Balancing the budget

I like Chris Dillow's economics blog, and I largely agree with this piece on the causes of the crisis.  But his point (4), which he has made several times before, is based on an circular argument, and it's wrong to boot:
The fact that the government was running a fiscal deficit before the crisis was not its fault. It was instead a simple accounting identity. If foreigners and companies are net savers, then other sectors must be net borrowers. This was partly the household sector, but also the government.
But there's no magic economic equation that makes it impossible for governments to reduce their debt in times of  economic prosperity.  Their tax take rises and their social security spending falls, so they have a surplus.  The surplus can be used to cut taxes, or to increase spending, or to reduce the national debt.  The mechanics of reducing debt are not difficult: the government redeems bonds as they mature without issuing new ones.  Or if there aren't enough bonds maturing, it can buy them back in the market.  And if government debt reduction makes it unattractive for companies to save domestically, then they will make investments overseas.

Dillow expands his argument thus:
My chart shows the story. It shows that the public sector’s financial balance is very largely the mirror image of the corporate sector’s one. This shouldn’t be surprising, because for every borrower there must be a lender, and so across all sectors of the economy (which includes foreigners) net borrowing must be zero. The fiscal deficits of the mid-00s were, then, counterparts of a corporate surplus.
So argument is:

  1. net government borrowing + net corporate borrowing + net foreign borrowing = 0
  2. the chart shows that net government borrowing + net corporate borrowing ~= 0
  3. which is to say that net foreign borrowing = 0
  4. so net government borrowing has to be the mirror image of net corporate borrowing
ho hum.  Net foreign borrowing is net lending to foreigners by corporates minus net lending by foreigners by the government.  If this number is otherwise zero, then reduction of the government's debt will make it positive.  The only way that could not happen is if all the money previously lend to the government were lent to the household sector instead.  Dillow does not attempt to make the case that that would happen.

So the argument amounts to little more than saying that the government did not reduce its debt, therefore it could not have done so.

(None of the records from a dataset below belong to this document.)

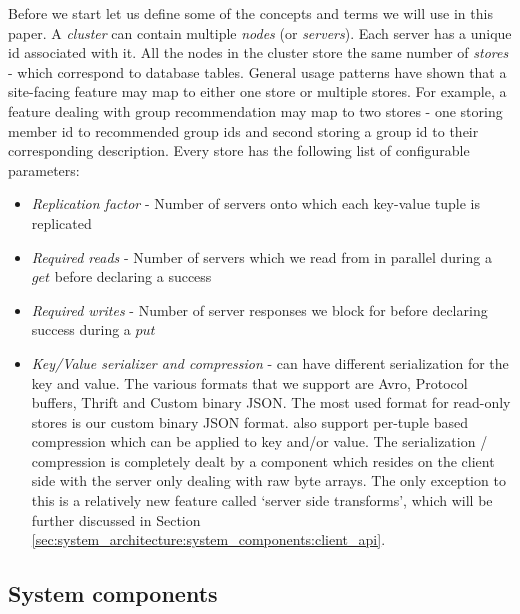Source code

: \documentclass[10pt,twocolumn,preprint,natbib,authoryear]{sigplanconf}
\begin{document}
Before we start let us define some of the concepts and terms we will use in this paper. A \projectname{} \emph{cluster} can contain multiple \emph{nodes} (or \emph{servers}). Each server has a unique id associated with it. All the nodes in the cluster store the same number of \emph{stores} - which correspond to database tables. General usage patterns have shown that a site-facing feature may map to either one store or multiple stores. For example, a feature dealing with group recommendation may map to two stores - one storing member id to recommended group ids and second storing a group id to their corresponding description. Every store has the following list of configurable parameters:
\begin{itemize}
	\item \emph {Replication factor} - Number of servers onto which each key-value tuple is replicated
	\item \emph {Required reads} - Number of servers which we read from in parallel during a $get$ before declaring a success
	\item \emph {Required writes} - Number of server responses we block for before declaring success during a $put$
	\item \emph {Key/Value serializer and compression} - \projectname{} can have different serialization for the key and value. The various formats that we support are Avro, Protocol buffers, Thrift and Custom binary JSON. The most used format for read-only stores is our custom binary JSON format. \projectname{} also support per-tuple based compression which can be applied to key and/or value. The serialization / compression is completely dealt by a component which resides on the client side with the server only dealing with raw byte arrays. The only exception to this is a relatively new feature called `server side transforms', which will be further discussed in Section \ref{sec:system_architecture:system_components:client_api}. 
\end{itemize}



\subsection{System components}
\label{sec:system_architecture:system_components}
\end{document}
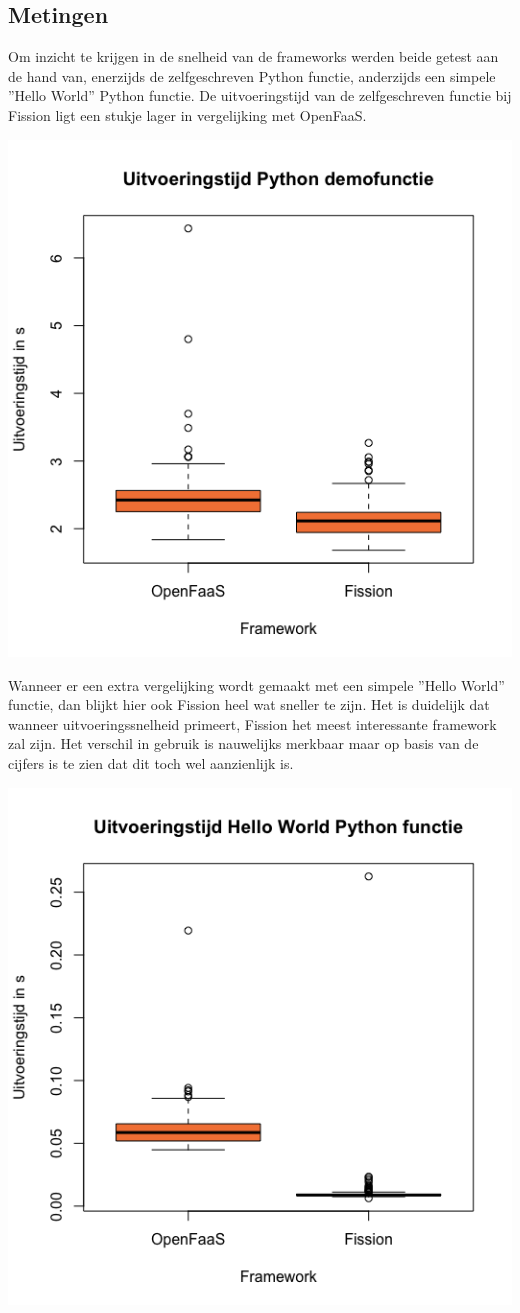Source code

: \documentclass[a0,portrait]{a0poster}
\begin{document}
\begin{multicols}{2}
\section*{Metingen}
\color{black}
Om inzicht te krijgen in de snelheid van de frameworks werden beide getest aan de hand van, enerzijds de zelfgeschreven Python functie, anderzijds een simpele ''Hello World'' Python functie. De uitvoeringstijd van de zelfgeschreven functie bij Fission ligt een stukje lager in vergelijking met OpenFaaS. 

\begin{center}\vspace{1cm}
\includegraphics[width=0.5\linewidth]{boxplot-uitvoeringstijd-demofunctie}
\end{center}\vspace{1cm}

 Wanneer er een extra vergelijking wordt gemaakt met een simpele ''Hello World'' functie, dan blijkt hier ook Fission heel wat sneller te zijn. Het is duidelijk dat wanneer uitvoeringssnelheid primeert, Fission het meest interessante framework zal zijn. Het verschil in gebruik is nauwelijks merkbaar maar op basis van de cijfers is te zien dat dit toch wel aanzienlijk is.
 
\begin{center}\vspace{1cm}
    \includegraphics[width=0.5\linewidth]{boxplot-uitvoeringstijd-hellofunctie}
\end{center}\vspace{1cm}




\end{multicols}
\end{document}

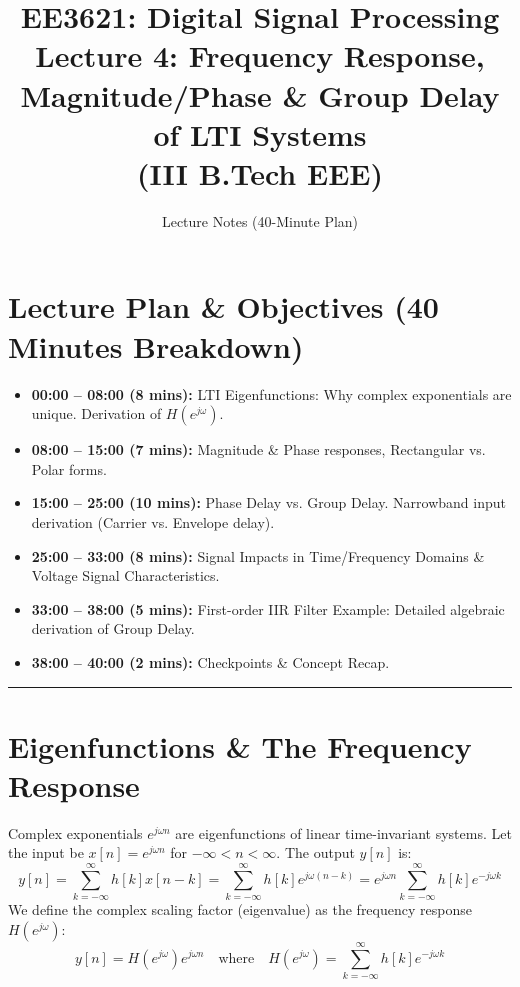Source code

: \documentclass[11pt,a4paper]{article}
\title{\textbf{EE3621: Digital Signal Processing} \\ \Large Lecture 4: Frequency Response, Magnitude/Phase \& Group Delay of LTI Systems \\ \large (III B.Tech EEE)}
\author{Lecture Notes (40-Minute Plan)}
\date{}
\begin{document}
\maketitle

\section{Lecture Plan \& Objectives (40 Minutes Breakdown)}
\begin{itemize}
    \item \textbf{00:00 -- 08:00 (8 mins):} LTI Eigenfunctions: Why complex exponentials are unique. Derivation of $H(e^{j\omega})$.
    \item \textbf{08:00 -- 15:00 (7 mins):} Magnitude \& Phase responses, Rectangular vs. Polar forms.
    \item \textbf{15:00 -- 25:00 (10 mins):} Phase Delay vs. Group Delay. Narrowband input derivation (Carrier vs. Envelope delay).
    \item \textbf{25:00 -- 33:00 (8 mins):} Signal Impacts in Time/Frequency Domains \& Voltage Signal Characteristics.
    \item \textbf{33:00 -- 38:00 (5 mins):} First-order IIR Filter Example: Detailed algebraic derivation of Group Delay.
    \item \textbf{38:00 -- 40:00 (2 mins):} Checkpoints \& Concept Recap.
\end{itemize}

\noindent\rule{\textwidth}{0.5pt}

\section{Eigenfunctions \& The Frequency Response}
Complex exponentials $e^{j\omega n}$ are eigenfunctions of linear time-invariant systems.
Let the input be $x[n] = e^{j\omega n}$ for $-\infty < n < \infty$. The output $y[n]$ is:
\begin{equation}
y[n] = \sum_{k=-\infty}^{\infty} h[k] x[n-k] = \sum_{k=-\infty}^{\infty} h[k] e^{j\omega(n-k)} = e^{j\omega n} \sum_{k=-\infty}^{\infty} h[k] e^{-j\omega k}
\end{equation}
We define the complex scaling factor (eigenvalue) as the frequency response $H(e^{j\omega})$:
\begin{equation}
y[n] = H(e^{j\omega}) e^{j\omega n} \quad \text{where} \quad H(e^{j\omega}) = \sum_{k=-\infty}^{\infty} h[k] e^{-j\omega k}
\end{equation}
\end{document}
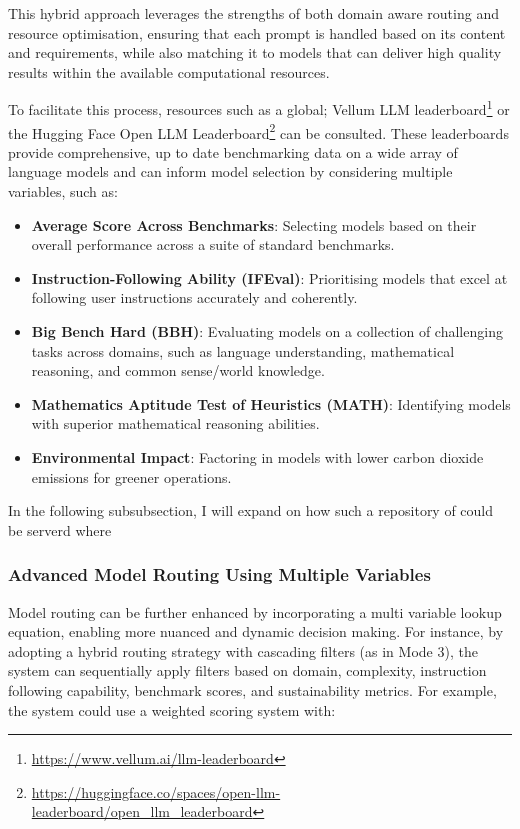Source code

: This hybrid approach leverages the strengths of both domain aware routing and resource optimisation, ensuring that each prompt is handled based on its content and requirements, while also matching it to models that can deliver high quality results within the available computational resources.


To facilitate this process, resources such as a global; Vellum LLM leaderboard\footnote{\url{https://www.vellum.ai/llm-leaderboard}} or the Hugging Face Open LLM Leaderboard\footnote{\url{https://huggingface.co/spaces/open-llm-leaderboard/open_llm_leaderboard}} can be consulted. These leaderboards provide comprehensive, up to date benchmarking data on a wide array of language models and can inform model selection by considering multiple variables, such as:

\begin{itemize}
    \item \textbf{Average Score Across Benchmarks}: Selecting models based on their overall performance across a suite of standard benchmarks.
    \item \textbf{Instruction-Following Ability (IFEval)}: Prioritising models that excel at following user instructions accurately and coherently.
    \item \textbf{Big Bench Hard (BBH)}: Evaluating models on a collection of challenging tasks across domains, such as language understanding, mathematical reasoning, and common sense/world knowledge.
    \item \textbf{Mathematics Aptitude Test of Heuristics (MATH)}: Identifying models with superior mathematical reasoning abilities.
    \item \textbf{Environmental Impact}: Factoring in models with lower carbon dioxide emissions for greener operations.
\end{itemize}

In the following subsubsection, I will expand on how such a repository of could be serverd where 

\subsubsection{Advanced Model Routing Using Multiple Variables}

Model routing can be further enhanced by incorporating a multi variable lookup equation, enabling more nuanced and dynamic decision making. For instance, by adopting a hybrid routing strategy with cascading filters (as in Mode 3), the system can sequentially apply filters based on domain, complexity, instruction following capability, benchmark scores, and sustainability metrics. For example, the system could use a weighted scoring system with:

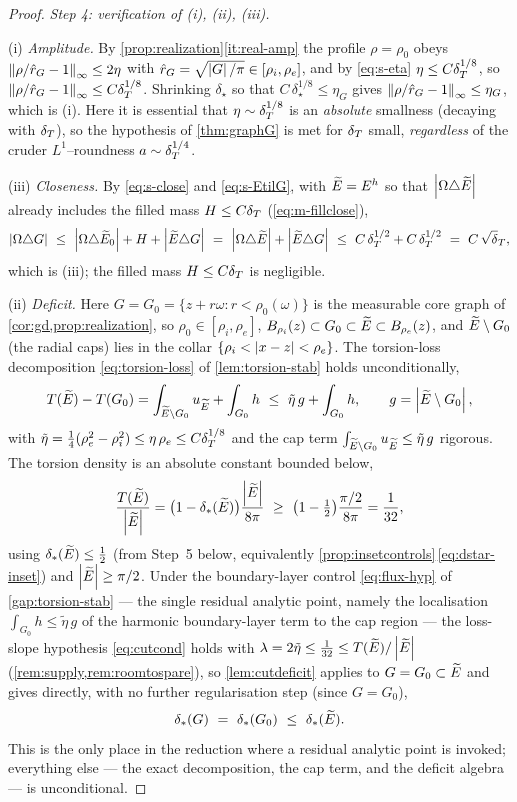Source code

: \begin{proof}
\emph{Step 4: verification of (i), (ii), (iii).}

\noindent\textup{(i)} \emph{Amplitude.} By
\cref{prop:realization}\ref{it:real-amp} the profile $\rho=\rho_0$ obeys
$\norm{\rho/\hat r_G-1}_\infty\le2\eta$ with $\hat r_G=\sqrt{\abs G/\pi}\in
[\rho_i,\rho_e]$, and by \eqref{eq:s-eta} $\eta\le C\dT^{1/8}$, so
$\norm{\rho/\hat r_G-1}_\infty\le C\dT^{1/8}$. Shrinking $\delta_\star$ so
that $C\,\delta_\star^{1/8}\le\eta_G$ gives
$\norm{\rho/\hat r_G-1}_\infty\le\eta_G$, which is (i). Here it is essential
that $\eta\sim\dT^{1/8}$ is an \emph{absolute} smallness (decaying with
$\dT$), so the hypothesis of \cref{thm:graphG} is met for $\dT$ small,
\emph{regardless} of the cruder $L^1$--roundness $a\sim\dT^{1/4}$.

\noindent\textup{(iii)} \emph{Closeness.} By \eqref{eq:s-close} and
\eqref{eq:s-EtilG}, with $\Etil=E^h$ so that $\abs{\Om\triangle\Etil}$ already
includes the filled mass $H\le C\dT$ (\eqref{eq:m-fillclose}),
\[
   \abs{\Om\triangle G}\ \le\ \abs{\Om\triangle\Etil_0}+H+\abs{\Etil\triangle G}
   \ =\ \abs{\Om\triangle\Etil}+\abs{\Etil\triangle G}
   \ \le\ C\,\dT^{1/2}+C\,\dT^{1/2}\ =\ C\,\sqrt\dT,
\]
which is (iii); the filled mass $H\le C\dT$ is negligible.

\noindent\textup{(ii)} \emph{Deficit.} Here $G=G_0=
\{z+r\omega:r<\rho_0(\omega)\}$ is the measurable core graph of
\cref{cor:gd,prop:realization}, so $\rho_0\in
[\rho_i,\rho_e]$, $B_{\rho_i}(z)\subset G_0\subset\Etil\subset B_{\rho_e}(z)$,
and $\Etil\setminus G_0$ (the radial caps) lies in the collar
$\{\rho_i<\abs{x-z}<\rho_e\}$. The torsion-loss decomposition
\eqref{eq:torsion-loss} of \cref{lem:torsion-stab} holds unconditionally,
\[
   T(\Etil)-T(G_0)=\int_{\Etil\setminus G_0}u_{\Etil}+\int_{G_0}h
   \ \le\ \tilde\eta\,g+\int_{G_0}h,
   \qquad g=\abs{\Etil\setminus G_0},
\]
with $\tilde\eta=\tfrac14(\rho_e^2-\rho_i^2)\le\eta\,\rho_e\le C\dT^{1/8}$ and
the cap term $\int_{\Etil\setminus G_0}u_{\Etil}\le\tilde\eta\,g$ rigorous. The
torsion density is an absolute constant bounded below,
\[
   \frac{T(\Etil)}{\abs\Etil}
   =\bigl(1-\dstar(\Etil)\bigr)\frac{\abs\Etil}{8\pi}
   \ \ge\ \bigl(1-\tfrac12\bigr)\frac{\pi/2}{8\pi}=\frac1{32},
\]
using $\dstar(\Etil)\le\tfrac12$ (from Step~5 below, equivalently
\cref{prop:insetcontrols}\,\eqref{eq:dstar-inset}) and $\abs\Etil\ge\pi/2$.
Under the boundary-layer control \eqref{eq:flux-hyp} of
\cref{gap:torsion-stab} --- the single residual analytic point, namely the
localisation $\int_{G_0}h\le\tilde\eta\,g$ of the harmonic boundary-layer
term to the cap region --- the loss-slope hypothesis \eqref{eq:cutcond} holds
with $\lambda=2\tilde\eta\le\tfrac1{32}\le T(\Etil)/\abs\Etil$
(\cref{rem:supply,rem:roomtospare}), so \cref{lem:cutdeficit} applies to
$G=G_0\subset\Etil$ and gives directly, with no further regularisation step
(since $G=G_0$),
\begin{equation}\label{eq:s-defchain}
   \dstar(G)\ =\ \dstar(G_0)\ \le\ \dstar(\Etil).
\end{equation}
This is the only place in the reduction where a residual analytic point is
invoked; everything else --- the exact decomposition, the cap term, and the
deficit algebra --- is unconditional.


\end{proof}
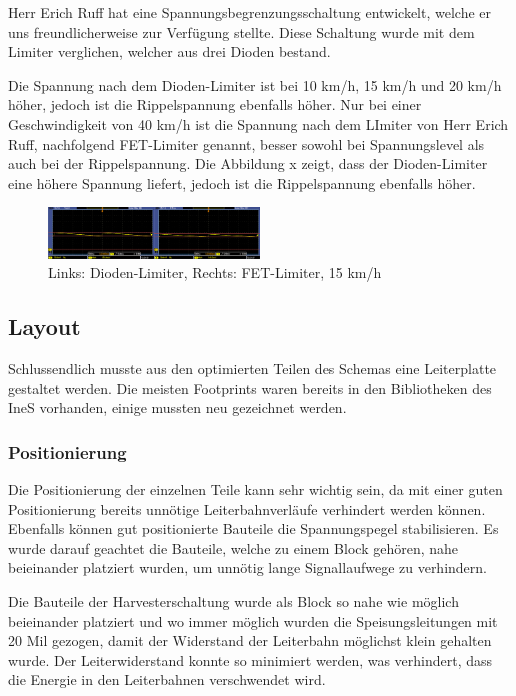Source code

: Herr Erich Ruff hat eine Spannungsbegrenzungsschaltung entwickelt, welche er uns freundlicherweise zur Verfügung stellte. Diese Schaltung wurde mit dem Limiter verglichen, welcher aus drei Dioden bestand.

Die Spannung nach dem Dioden-Limiter ist bei 10 km/h, 15 km/h und 20 km/h höher, jedoch ist die Rippelspannung ebenfalls höher. Nur bei einer Geschwindigkeit von 40 km/h ist die Spannung nach dem LImiter von Herr Erich Ruff, nachfolgend FET-Limiter genannt, besser sowohl bei Spannungslevel als auch bei der Rippelspannung. Die Abbildung x zeigt, dass der Dioden-Limiter eine höhere Spannung liefert, jedoch ist die Rippelspannung ebenfalls höher.

\begin{figure}[ht]
    \includegraphics[width=0.5\textwidth]{3Vorgehen/imag/Messung_Optimierung_Limiter.png}
    \caption{Links: Dioden-Limiter, Rechts: FET-Limiter, 15 km/h}\label{messung_optimierung_limiter} 
\end{figure}

\subsection{Layout}

Schlussendlich musste aus den optimierten Teilen des Schemas eine Leiterplatte gestaltet werden. Die meisten Footprints waren bereits in den Bibliotheken des IneS vorhanden, einige mussten neu gezeichnet werden.

\subsubsection{Positionierung}

Die Positionierung der einzelnen Teile kann sehr wichtig sein, da mit einer guten Positionierung bereits unnötige Leiterbahnverläufe verhindert werden können. Ebenfalls können gut positionierte Bauteile die Spannungspegel stabilisieren. Es wurde darauf geachtet die Bauteile, welche zu einem Block gehören, nahe beieinander platziert wurden, um unnötig lange Signallaufwege zu verhindern.

Die Bauteile der Harvesterschaltung wurde als Block so nahe wie möglich beieinander platziert und wo immer möglich wurden die Speisungsleitungen mit 20 Mil gezogen, damit der Widerstand der Leiterbahn möglichst klein gehalten wurde. Der Leiterwiderstand konnte so minimiert werden, was verhindert, dass die Energie in den Leiterbahnen verschwendet wird.

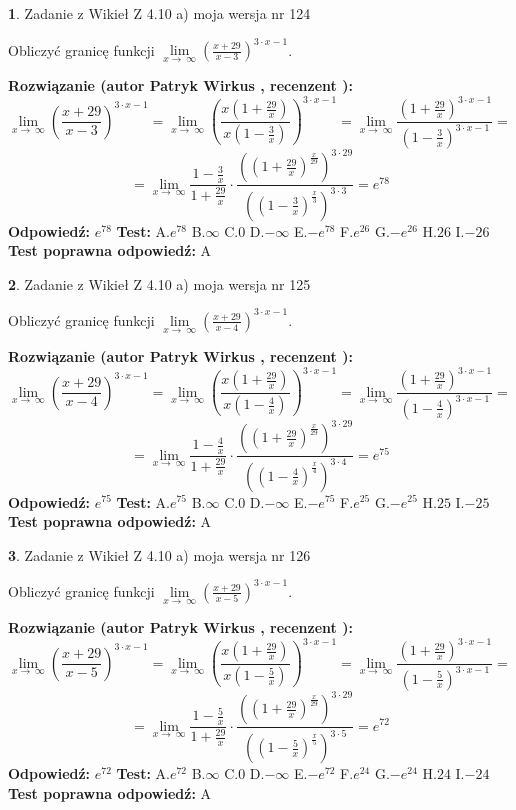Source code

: \documentclass[12pt, a4paper]{article}
\theoremstyle{definition} %
\newtheorem{zad}{}
\newcommand{\zadStart}[1]{\begin{zad}#1\newline}
\newcommand{\zadStop}{\end{zad}}
\newcommand{\rozwStart}[2]{\noindent \textbf{Rozwiązanie (autor #1 , recenzent #2): }\newline}
\newcommand{\rozwStop}{\newline}
\newcommand{\odpStart}{\noindent \textbf{Odpowiedź:}\newline}
\newcommand{\odpStop}{\newline}
\newcommand{\testStart}{\noindent \textbf{Test:}\newline}
\newcommand{\testStop}{\newline}
\newcommand{\kluczStart}{\noindent \textbf{Test poprawna odpowiedź:}\newline}
\newcommand{\kluczStop}{\newline}
\begin{document}
\zadStart{Zadanie z Wikieł Z 4.10 a) moja wersja nr 124}

Obliczyć granicę funkcji  $\lim\limits_{x\to\ \infty}(\frac{x+29}{x-3})^{3\cdot x-1}$.
\zadStop
\rozwStart{Patryk Wirkus}{}
$$\lim\limits_{x\to\ \infty}(\frac{x+29}{x-3})^{3\cdot x-1} = \lim\limits_{x\to\ \infty}(\frac{x(1+\frac{29}{x})}{x(1-\frac{3}{x})})^{3\cdot x-1}=\lim\limits_{x\to\ \infty}\frac{(1+\frac{29}{x})^{3\cdot x-1}}{(1-\frac{3}{x})^{3\cdot x-1}}=$$
$$=\lim\limits_{x\to\ \infty}\frac{1-\frac{3}{x}}{1+\frac{29}{x}}\cdot\frac{((1+\frac{29}{x})^{\frac{x}{29}})^{3\cdot29}}{((1-\frac{3}{x})^{\frac{x}{3}})^{3\cdot3}}=e^{78}$$
\rozwStop
\odpStart
$e^{78}$
\odpStop
\testStart
A.$e^{78}$ B.$\infty$ C.$0$ D.$-\infty$ E.$-e^{78}$
F.$e^{26}$ G.$-e^{26}$
H.$26$
I.$-26$
\testStop
\kluczStart
A
\kluczStop



\zadStart{Zadanie z Wikieł Z 4.10 a) moja wersja nr 125}

Obliczyć granicę funkcji  $\lim\limits_{x\to\ \infty}(\frac{x+29}{x-4})^{3\cdot x-1}$.
\zadStop
\rozwStart{Patryk Wirkus}{}
$$\lim\limits_{x\to\ \infty}(\frac{x+29}{x-4})^{3\cdot x-1} = \lim\limits_{x\to\ \infty}(\frac{x(1+\frac{29}{x})}{x(1-\frac{4}{x})})^{3\cdot x-1}=\lim\limits_{x\to\ \infty}\frac{(1+\frac{29}{x})^{3\cdot x-1}}{(1-\frac{4}{x})^{3\cdot x-1}}=$$
$$=\lim\limits_{x\to\ \infty}\frac{1-\frac{4}{x}}{1+\frac{29}{x}}\cdot\frac{((1+\frac{29}{x})^{\frac{x}{29}})^{3\cdot29}}{((1-\frac{4}{x})^{\frac{x}{4}})^{3\cdot4}}=e^{75}$$
\rozwStop
\odpStart
$e^{75}$
\odpStop
\testStart
A.$e^{75}$ B.$\infty$ C.$0$ D.$-\infty$ E.$-e^{75}$
F.$e^{25}$ G.$-e^{25}$
H.$25$
I.$-25$
\testStop
\kluczStart
A
\kluczStop



\zadStart{Zadanie z Wikieł Z 4.10 a) moja wersja nr 126}

Obliczyć granicę funkcji  $\lim\limits_{x\to\ \infty}(\frac{x+29}{x-5})^{3\cdot x-1}$.
\zadStop
\rozwStart{Patryk Wirkus}{}
$$\lim\limits_{x\to\ \infty}(\frac{x+29}{x-5})^{3\cdot x-1} = \lim\limits_{x\to\ \infty}(\frac{x(1+\frac{29}{x})}{x(1-\frac{5}{x})})^{3\cdot x-1}=\lim\limits_{x\to\ \infty}\frac{(1+\frac{29}{x})^{3\cdot x-1}}{(1-\frac{5}{x})^{3\cdot x-1}}=$$
$$=\lim\limits_{x\to\ \infty}\frac{1-\frac{5}{x}}{1+\frac{29}{x}}\cdot\frac{((1+\frac{29}{x})^{\frac{x}{29}})^{3\cdot29}}{((1-\frac{5}{x})^{\frac{x}{5}})^{3\cdot5}}=e^{72}$$
\rozwStop
\odpStart
$e^{72}$
\odpStop
\testStart
A.$e^{72}$ B.$\infty$ C.$0$ D.$-\infty$ E.$-e^{72}$
F.$e^{24}$ G.$-e^{24}$
H.$24$
I.$-24$
\testStop
\kluczStart
A
\kluczStop
\end{document}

It is true, as Dillow says, that reducing debt would have made the UK economy less prosperous.  That's the intention of a Keynesian stabilization policy - you spend money in bad times to encourage economic activity, and save money in good times, in the expectation that you will dampen growth. 

Gordon Brown's "golden rule" was that he would balance the budget over a six-year cycle.  Of course, there's no rule of economics to say that growth has to follow a six-year cycle.  In practice as chancellor he was a net saver from 1988 to 1991, having taken office in 1987, and a net borrower for all eight years in office thereafter as chancellor and prime minister (not including the massive borrowing of 2010, for which the current coalition government can hardly be held responsible).

The true reason why democratic governments seldom run balanced budgets is not economic but political.  Repaying debt might be the right thing to do, but it's taking money away from electors to give it to foreigners.  The electorate may well react by voting in the opposition, who will inherit a healthy government balance they can use to get themselves re-elected.